Now that the dust from the collapse of the Laboured Party has begun to clear and their new bright hope has been anointed, we can see a few things a little better.

One such thing is the brighter future Jianqi and his band of merry revellers offered us once they regained access to the slush fund – I mean treasury benches.

Education is a wonderful thing, isn’t it? At least it can be if you can actually get a decent one. The National Disgrace has given us a glimpse of what the brighter future they have in mind for education is.

Jianqi and I agree on one thing; our current education system is failing far too many people. However when it comes to fixing that system we clearly have a different idea about that. For example I wouldn’t have thought a positive way to fix the education system would be to appoint a disgraced school principal to a specialist advisory role with the Ministry of Education. I especially would not if that unprincipled principal had tried to cover up some naughty noodlings of her husband with an underage pupil and was still subject to disciplinary action. What sort of a lesson is that?

I also wouldn’t have thought it a great lesson for the then Education Minister Anne Folly to lie to media about it, either. But hey, the Ministry of Ed knows best and as they very cleverly explain it; Folly was asked if they had a suspended principal working in the role, but as Mrs Mutu had resigned from her role she wasn’t technically suspended at that time. I guess I just keep forgetting it’s a dynamic environment!

Charter schools are not something I would have put forward as a fix for our education system either. This is partly because until a couple of weeks ago I had not heard of charter schools. I suspect I am not alone in this and I am pretty sure that if we were to conduct a poll of every New Zealander who was eligible to vote at the last election we would find very few who had. I am equally sure almost none would have heard so much as a whisper of charter schools during the election campaign.

This raises a couple of questions: What is a charter school and why the secrecy?

In answer to the first of these, as far as I can tell a charter school (in the USA, anyway) is a school that is funded by both the state and possibly private funders. It does not have to adhere to the national curriculum, but cannot charge tuition fees as it is still a part of the state system. I don’t know how accurate that is, nor what is envisaged by Jianqi and Heck Yeah and Banquo, but I’m buggered if I can see what it would achieve. I have heard talk of it picking up the kids who fall through the cracks in the current system, but surely a re-jig of the current system and regional support services assisting the schools would be better. Why re-invent the wheel, especially if that wheel has had a habit of falling off wherever it has previously been fitted?

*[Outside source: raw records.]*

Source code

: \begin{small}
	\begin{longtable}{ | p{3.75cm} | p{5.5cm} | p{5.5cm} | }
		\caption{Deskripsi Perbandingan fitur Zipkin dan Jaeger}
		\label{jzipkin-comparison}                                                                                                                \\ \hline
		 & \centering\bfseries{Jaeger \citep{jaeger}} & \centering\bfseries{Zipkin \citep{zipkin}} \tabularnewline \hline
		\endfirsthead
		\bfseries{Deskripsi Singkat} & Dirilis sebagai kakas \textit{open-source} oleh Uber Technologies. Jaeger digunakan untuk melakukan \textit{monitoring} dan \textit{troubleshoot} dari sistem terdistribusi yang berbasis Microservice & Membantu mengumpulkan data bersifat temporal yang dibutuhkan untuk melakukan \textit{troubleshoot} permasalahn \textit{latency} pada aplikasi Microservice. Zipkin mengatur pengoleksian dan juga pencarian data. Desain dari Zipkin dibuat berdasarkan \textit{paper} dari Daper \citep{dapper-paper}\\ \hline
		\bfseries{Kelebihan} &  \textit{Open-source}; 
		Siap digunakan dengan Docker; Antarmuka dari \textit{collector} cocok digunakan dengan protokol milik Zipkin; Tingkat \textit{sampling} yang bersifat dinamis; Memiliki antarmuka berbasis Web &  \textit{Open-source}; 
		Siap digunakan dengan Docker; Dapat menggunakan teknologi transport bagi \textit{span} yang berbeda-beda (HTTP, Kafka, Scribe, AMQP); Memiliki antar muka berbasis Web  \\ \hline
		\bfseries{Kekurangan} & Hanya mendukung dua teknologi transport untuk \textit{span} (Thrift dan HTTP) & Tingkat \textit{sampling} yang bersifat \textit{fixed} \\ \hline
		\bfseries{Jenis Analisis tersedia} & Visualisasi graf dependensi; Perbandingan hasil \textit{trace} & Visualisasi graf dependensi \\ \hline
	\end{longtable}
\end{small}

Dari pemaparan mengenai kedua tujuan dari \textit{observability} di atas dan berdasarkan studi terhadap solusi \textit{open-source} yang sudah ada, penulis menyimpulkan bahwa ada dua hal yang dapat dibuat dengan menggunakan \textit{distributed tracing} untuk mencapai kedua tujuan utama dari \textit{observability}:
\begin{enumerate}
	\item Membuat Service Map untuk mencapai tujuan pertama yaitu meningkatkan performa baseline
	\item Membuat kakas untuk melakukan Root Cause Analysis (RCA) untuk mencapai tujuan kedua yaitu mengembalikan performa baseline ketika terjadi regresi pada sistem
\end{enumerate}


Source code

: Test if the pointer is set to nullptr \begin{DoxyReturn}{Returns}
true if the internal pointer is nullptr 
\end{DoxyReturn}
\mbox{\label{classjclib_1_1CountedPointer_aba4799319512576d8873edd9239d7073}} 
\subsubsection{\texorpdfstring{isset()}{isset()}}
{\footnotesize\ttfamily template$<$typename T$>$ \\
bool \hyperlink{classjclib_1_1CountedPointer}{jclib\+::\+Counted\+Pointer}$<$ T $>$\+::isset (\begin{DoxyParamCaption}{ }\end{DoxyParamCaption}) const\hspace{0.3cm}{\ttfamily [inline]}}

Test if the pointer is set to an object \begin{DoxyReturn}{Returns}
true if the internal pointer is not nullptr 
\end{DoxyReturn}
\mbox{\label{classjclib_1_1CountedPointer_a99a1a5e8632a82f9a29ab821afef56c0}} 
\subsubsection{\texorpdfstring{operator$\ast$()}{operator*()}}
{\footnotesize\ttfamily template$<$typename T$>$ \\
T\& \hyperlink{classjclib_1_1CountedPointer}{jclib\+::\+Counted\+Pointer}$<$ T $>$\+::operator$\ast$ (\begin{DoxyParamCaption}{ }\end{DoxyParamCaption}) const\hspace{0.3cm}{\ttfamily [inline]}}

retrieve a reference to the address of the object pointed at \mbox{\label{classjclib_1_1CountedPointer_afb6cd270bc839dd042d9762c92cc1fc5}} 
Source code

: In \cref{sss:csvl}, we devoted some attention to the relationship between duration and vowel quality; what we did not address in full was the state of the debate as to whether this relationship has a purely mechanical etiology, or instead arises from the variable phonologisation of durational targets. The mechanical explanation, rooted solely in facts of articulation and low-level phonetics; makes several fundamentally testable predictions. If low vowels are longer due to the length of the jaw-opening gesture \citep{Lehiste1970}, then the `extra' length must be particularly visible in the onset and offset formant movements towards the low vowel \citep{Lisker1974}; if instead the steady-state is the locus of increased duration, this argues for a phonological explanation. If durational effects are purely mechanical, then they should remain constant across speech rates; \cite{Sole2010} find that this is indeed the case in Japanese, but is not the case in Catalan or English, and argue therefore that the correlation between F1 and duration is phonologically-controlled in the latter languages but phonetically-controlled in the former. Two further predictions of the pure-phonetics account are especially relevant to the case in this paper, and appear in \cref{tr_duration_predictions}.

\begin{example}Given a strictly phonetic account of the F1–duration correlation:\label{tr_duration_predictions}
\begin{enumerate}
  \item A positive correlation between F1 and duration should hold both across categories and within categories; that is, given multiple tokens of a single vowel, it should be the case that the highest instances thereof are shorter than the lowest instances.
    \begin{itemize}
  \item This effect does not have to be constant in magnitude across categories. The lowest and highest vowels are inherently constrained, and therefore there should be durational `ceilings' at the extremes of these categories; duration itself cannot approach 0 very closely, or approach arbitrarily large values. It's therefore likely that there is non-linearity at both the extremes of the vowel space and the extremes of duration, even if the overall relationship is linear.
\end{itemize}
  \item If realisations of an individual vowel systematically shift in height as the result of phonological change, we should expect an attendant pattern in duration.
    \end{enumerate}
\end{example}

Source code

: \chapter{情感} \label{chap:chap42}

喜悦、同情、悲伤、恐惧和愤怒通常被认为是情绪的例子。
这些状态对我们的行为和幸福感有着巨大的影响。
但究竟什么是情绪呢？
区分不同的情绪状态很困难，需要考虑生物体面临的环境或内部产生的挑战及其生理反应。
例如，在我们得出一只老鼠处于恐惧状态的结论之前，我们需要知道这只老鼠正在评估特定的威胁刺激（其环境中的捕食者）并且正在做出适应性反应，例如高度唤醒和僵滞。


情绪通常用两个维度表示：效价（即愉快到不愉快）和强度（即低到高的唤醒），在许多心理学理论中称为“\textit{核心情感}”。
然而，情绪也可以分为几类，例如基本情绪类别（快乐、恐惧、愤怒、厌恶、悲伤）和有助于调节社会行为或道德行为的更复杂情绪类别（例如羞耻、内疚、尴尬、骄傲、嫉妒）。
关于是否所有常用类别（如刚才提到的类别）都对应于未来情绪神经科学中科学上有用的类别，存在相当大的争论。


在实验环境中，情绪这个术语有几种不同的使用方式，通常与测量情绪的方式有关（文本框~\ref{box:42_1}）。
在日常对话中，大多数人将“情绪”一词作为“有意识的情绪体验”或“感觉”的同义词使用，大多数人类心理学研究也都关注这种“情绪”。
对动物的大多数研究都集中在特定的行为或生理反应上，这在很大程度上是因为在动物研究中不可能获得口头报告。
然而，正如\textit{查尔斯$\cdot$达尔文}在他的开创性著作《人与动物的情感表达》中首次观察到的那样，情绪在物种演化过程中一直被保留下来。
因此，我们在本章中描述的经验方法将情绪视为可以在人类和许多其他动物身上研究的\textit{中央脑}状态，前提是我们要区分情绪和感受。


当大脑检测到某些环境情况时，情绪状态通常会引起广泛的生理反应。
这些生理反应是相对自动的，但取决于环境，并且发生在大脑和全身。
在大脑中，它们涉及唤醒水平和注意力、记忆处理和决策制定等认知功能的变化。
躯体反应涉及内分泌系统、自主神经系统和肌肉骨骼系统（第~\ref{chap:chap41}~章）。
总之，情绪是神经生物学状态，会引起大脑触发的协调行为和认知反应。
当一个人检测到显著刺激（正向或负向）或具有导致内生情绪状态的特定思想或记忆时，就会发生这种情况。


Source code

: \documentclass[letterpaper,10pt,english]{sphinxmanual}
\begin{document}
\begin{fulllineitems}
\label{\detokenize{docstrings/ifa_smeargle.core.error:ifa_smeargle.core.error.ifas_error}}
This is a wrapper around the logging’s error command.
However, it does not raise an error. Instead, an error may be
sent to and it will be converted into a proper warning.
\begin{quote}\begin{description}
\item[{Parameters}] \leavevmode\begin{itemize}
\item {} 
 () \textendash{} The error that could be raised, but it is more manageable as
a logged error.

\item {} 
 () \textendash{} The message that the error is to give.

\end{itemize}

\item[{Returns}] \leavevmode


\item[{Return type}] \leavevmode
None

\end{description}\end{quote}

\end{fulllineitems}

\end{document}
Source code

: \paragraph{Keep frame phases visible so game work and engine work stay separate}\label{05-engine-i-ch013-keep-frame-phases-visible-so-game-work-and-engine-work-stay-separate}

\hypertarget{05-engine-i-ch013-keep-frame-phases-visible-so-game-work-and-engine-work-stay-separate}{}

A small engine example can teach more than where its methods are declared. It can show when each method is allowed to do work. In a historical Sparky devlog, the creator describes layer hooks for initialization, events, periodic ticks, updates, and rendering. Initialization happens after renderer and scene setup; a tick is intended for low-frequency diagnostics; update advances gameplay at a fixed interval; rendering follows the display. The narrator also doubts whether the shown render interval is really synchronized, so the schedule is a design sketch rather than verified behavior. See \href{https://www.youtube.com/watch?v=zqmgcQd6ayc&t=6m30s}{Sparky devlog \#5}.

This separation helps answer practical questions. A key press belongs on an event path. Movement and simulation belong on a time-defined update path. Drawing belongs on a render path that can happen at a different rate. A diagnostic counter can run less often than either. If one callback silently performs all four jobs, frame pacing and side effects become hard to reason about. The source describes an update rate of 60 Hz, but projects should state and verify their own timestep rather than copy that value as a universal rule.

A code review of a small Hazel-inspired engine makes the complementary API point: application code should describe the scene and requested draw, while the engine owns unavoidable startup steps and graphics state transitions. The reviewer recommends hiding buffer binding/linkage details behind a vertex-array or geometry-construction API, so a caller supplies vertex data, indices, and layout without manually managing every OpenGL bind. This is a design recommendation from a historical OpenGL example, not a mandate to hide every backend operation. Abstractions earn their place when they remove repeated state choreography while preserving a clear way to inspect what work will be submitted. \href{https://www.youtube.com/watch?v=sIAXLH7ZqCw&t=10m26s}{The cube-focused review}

As for the secrecy; you can only conclude there is something about them they know we won’t like. They must have been afraid it would have made some of their voters nervous, because if it was such a whizz-bang great idea, why weren’t they boring us to death with it all through the election campaign?

It has also become blindingly clear that Jianqi and his government are hell-bent on passing legislation through OUR parliament to please other nations. A really creepy example of this is the NZ Food Bill.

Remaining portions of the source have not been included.